┌────────

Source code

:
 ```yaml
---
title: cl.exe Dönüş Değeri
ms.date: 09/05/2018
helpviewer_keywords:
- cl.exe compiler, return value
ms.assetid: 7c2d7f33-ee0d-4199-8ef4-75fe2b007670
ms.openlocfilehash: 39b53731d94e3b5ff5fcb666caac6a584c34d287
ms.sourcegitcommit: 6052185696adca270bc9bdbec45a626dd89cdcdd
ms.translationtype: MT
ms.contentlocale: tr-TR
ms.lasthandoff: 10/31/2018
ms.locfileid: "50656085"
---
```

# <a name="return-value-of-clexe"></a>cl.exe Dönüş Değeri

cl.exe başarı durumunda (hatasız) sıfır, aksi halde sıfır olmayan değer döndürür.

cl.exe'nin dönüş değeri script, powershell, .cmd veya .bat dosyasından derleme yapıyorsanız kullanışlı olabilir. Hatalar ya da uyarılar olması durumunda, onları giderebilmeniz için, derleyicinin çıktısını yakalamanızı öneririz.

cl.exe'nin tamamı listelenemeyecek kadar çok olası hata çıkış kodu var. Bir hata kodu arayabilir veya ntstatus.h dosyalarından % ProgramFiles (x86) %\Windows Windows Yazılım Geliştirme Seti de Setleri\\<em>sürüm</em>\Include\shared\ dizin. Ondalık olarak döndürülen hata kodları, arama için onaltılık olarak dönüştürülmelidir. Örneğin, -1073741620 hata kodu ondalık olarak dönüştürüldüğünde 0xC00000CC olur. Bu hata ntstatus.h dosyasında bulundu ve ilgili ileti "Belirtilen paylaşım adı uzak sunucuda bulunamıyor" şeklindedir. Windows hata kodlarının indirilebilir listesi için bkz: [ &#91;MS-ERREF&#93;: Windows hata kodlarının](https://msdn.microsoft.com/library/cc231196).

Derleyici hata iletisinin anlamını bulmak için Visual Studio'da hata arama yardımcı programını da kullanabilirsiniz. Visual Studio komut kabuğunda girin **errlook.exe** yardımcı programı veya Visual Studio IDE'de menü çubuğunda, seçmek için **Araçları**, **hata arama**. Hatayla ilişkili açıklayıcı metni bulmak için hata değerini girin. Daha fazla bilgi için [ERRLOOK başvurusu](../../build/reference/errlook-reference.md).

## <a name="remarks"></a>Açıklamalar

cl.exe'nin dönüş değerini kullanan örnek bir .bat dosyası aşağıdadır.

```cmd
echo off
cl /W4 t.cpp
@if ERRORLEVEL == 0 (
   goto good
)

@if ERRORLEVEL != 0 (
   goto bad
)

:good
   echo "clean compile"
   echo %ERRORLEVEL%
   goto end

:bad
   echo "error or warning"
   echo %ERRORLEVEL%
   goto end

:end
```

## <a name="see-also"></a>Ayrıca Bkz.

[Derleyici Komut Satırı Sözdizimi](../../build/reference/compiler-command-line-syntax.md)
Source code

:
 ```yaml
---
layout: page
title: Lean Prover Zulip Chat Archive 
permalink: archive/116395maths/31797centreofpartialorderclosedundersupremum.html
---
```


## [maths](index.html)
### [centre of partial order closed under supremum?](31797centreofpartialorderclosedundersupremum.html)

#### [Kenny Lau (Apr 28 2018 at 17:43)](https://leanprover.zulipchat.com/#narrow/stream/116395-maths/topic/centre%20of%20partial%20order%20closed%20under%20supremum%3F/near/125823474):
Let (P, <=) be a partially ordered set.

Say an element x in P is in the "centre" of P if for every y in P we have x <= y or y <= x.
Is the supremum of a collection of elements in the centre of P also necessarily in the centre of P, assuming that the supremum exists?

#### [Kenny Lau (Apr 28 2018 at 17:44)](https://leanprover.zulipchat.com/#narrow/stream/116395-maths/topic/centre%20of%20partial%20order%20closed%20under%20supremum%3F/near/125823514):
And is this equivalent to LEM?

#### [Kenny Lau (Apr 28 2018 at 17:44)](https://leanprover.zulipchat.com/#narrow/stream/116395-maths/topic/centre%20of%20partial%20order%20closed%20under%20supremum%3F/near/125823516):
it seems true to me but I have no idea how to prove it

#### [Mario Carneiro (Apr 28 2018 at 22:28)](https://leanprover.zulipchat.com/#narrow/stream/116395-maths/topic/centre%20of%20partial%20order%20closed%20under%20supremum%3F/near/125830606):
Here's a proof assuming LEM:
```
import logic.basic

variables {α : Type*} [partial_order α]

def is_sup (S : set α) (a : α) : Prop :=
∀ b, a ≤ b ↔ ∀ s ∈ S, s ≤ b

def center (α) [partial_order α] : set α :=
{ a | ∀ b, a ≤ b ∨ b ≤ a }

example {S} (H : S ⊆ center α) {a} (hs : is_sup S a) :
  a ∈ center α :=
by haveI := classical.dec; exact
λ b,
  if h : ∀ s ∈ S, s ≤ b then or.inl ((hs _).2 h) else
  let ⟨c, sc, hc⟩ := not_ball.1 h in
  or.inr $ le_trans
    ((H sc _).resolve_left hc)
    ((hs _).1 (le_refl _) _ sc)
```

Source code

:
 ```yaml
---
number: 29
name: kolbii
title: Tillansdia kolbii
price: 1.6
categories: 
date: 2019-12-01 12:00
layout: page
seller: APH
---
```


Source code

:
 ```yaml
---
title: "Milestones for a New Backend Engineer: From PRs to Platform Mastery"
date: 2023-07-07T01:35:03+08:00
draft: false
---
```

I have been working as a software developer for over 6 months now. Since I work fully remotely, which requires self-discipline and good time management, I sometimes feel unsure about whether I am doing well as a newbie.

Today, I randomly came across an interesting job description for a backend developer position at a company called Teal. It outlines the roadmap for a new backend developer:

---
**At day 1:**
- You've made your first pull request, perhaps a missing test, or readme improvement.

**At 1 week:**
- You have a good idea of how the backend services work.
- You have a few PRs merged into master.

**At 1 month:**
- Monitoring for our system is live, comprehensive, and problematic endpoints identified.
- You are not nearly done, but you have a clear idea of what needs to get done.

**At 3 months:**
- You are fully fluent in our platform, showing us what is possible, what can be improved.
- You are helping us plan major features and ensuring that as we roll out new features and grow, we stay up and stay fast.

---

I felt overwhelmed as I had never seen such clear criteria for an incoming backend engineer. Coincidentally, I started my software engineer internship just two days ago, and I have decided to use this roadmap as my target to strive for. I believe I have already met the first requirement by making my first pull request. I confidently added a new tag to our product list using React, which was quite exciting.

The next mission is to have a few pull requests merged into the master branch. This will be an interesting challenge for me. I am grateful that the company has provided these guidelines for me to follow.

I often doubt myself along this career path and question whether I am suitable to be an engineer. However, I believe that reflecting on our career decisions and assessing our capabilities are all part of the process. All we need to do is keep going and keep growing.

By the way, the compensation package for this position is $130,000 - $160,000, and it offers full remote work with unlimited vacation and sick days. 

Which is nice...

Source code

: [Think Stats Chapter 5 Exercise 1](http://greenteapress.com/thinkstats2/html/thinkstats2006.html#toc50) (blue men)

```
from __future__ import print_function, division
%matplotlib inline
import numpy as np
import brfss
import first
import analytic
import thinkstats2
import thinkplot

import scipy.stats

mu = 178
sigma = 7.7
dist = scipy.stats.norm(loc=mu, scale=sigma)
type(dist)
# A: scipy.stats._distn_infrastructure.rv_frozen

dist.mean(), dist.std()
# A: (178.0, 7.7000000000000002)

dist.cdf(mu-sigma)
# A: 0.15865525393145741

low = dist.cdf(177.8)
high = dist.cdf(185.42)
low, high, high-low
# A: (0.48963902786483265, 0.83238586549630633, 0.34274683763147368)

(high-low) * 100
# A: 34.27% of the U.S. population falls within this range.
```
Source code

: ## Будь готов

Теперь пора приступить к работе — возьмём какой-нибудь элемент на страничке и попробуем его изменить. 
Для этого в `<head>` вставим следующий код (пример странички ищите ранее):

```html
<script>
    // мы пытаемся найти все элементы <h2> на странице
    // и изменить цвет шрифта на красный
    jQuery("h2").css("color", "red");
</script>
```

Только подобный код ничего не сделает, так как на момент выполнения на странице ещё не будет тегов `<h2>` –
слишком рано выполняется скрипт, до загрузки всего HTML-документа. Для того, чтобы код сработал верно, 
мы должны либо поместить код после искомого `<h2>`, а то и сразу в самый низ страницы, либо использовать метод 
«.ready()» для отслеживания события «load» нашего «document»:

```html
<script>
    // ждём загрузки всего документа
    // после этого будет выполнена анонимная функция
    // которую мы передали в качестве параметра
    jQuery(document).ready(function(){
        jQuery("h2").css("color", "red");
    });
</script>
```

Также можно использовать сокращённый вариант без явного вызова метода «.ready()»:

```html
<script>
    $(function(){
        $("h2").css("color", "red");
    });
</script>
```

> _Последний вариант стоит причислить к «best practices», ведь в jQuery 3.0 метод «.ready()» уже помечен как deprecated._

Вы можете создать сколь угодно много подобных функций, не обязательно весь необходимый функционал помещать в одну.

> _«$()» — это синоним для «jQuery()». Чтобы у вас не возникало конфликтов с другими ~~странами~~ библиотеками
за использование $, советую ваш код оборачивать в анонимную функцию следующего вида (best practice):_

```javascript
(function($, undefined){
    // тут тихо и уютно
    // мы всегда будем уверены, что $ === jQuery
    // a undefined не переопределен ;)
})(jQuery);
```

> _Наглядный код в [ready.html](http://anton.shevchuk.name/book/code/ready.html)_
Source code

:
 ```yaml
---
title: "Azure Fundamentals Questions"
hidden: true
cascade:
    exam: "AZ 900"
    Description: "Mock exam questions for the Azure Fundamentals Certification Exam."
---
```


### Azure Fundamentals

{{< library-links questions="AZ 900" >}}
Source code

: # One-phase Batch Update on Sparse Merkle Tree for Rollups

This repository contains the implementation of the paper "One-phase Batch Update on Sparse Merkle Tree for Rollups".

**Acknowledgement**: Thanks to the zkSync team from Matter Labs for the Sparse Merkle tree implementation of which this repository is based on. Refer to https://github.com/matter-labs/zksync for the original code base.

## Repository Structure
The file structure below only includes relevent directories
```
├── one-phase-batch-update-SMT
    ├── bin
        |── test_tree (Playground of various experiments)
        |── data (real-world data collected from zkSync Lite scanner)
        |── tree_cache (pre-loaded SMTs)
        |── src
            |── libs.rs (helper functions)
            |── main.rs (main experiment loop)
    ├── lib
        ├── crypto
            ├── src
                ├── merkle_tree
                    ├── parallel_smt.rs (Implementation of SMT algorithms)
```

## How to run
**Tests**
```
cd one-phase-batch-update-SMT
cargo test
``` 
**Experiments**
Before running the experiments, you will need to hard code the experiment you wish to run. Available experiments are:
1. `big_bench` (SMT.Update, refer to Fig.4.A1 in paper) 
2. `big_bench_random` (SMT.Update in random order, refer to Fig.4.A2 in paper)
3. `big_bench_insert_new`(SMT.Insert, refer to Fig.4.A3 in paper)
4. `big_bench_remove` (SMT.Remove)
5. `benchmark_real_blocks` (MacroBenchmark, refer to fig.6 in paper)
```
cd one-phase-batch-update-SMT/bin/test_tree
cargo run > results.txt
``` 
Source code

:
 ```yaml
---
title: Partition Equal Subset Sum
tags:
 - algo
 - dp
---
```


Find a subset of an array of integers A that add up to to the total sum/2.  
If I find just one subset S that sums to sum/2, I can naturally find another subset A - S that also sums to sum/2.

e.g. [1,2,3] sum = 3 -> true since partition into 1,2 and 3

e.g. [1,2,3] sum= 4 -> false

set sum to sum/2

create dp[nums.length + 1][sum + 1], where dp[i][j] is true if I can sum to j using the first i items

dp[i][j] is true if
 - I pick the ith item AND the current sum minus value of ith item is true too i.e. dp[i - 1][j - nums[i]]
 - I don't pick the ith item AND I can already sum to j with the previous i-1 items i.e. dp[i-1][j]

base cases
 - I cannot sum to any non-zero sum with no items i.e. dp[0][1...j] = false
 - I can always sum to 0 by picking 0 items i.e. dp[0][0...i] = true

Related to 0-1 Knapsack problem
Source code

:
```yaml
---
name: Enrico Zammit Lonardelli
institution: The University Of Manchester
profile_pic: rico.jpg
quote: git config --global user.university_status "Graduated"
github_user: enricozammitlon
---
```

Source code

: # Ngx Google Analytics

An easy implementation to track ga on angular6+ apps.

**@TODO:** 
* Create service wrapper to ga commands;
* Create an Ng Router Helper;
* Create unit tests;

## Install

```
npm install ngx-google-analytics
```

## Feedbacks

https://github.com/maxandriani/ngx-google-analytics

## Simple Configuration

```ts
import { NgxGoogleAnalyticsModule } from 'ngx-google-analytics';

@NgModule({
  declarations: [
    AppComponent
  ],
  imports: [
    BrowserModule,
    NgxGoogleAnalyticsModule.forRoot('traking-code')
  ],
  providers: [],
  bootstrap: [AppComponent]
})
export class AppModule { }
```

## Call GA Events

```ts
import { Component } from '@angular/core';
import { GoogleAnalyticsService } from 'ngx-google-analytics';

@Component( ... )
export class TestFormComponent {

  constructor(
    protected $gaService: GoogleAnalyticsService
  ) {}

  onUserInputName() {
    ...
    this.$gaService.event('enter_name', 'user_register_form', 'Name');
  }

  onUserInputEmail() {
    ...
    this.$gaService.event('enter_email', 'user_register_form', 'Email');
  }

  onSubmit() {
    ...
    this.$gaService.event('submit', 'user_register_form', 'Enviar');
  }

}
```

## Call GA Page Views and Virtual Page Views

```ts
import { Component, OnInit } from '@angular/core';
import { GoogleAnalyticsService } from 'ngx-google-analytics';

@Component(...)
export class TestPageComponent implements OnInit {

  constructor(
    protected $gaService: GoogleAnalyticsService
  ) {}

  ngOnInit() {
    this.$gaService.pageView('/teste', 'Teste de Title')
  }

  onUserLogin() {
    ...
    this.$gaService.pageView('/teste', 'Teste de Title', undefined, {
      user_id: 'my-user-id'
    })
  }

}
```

└────────

» YOUR ASSIGNMENT
Up to and including the line with "cl.exe'nin dönüş değeri script, powershell, .cmd", print every line of the material above, starting from its first line, exactly.

» RESULT OF THIS TASK
Source code

:
 ```yaml
---
title: cl.exe Dönüş Değeri
ms.date: 09/05/2018
helpviewer_keywords:
- cl.exe compiler, return value
ms.assetid: 7c2d7f33-ee0d-4199-8ef4-75fe2b007670
ms.openlocfilehash: 39b53731d94e3b5ff5fcb666caac6a584c34d287
ms.sourcegitcommit: 6052185696adca270bc9bdbec45a626dd89cdcdd
ms.translationtype: MT
ms.contentlocale: tr-TR
ms.lasthandoff: 10/31/2018
ms.locfileid: "50656085"
---
```

# <a name="return-value-of-clexe"></a>cl.exe Dönüş Değeri

cl.exe başarı durumunda (hatasız) sıfır, aksi halde sıfır olmayan değer döndürür.

cl.exe'nin dönüş değeri script, powershell, .cmd veya .bat dosyasından derleme yapıyorsanız kullanışlı olabilir. Hatalar ya da uyarılar olması durumunda, onları giderebilmeniz için, derleyicinin çıktısını yakalamanızı öneririz.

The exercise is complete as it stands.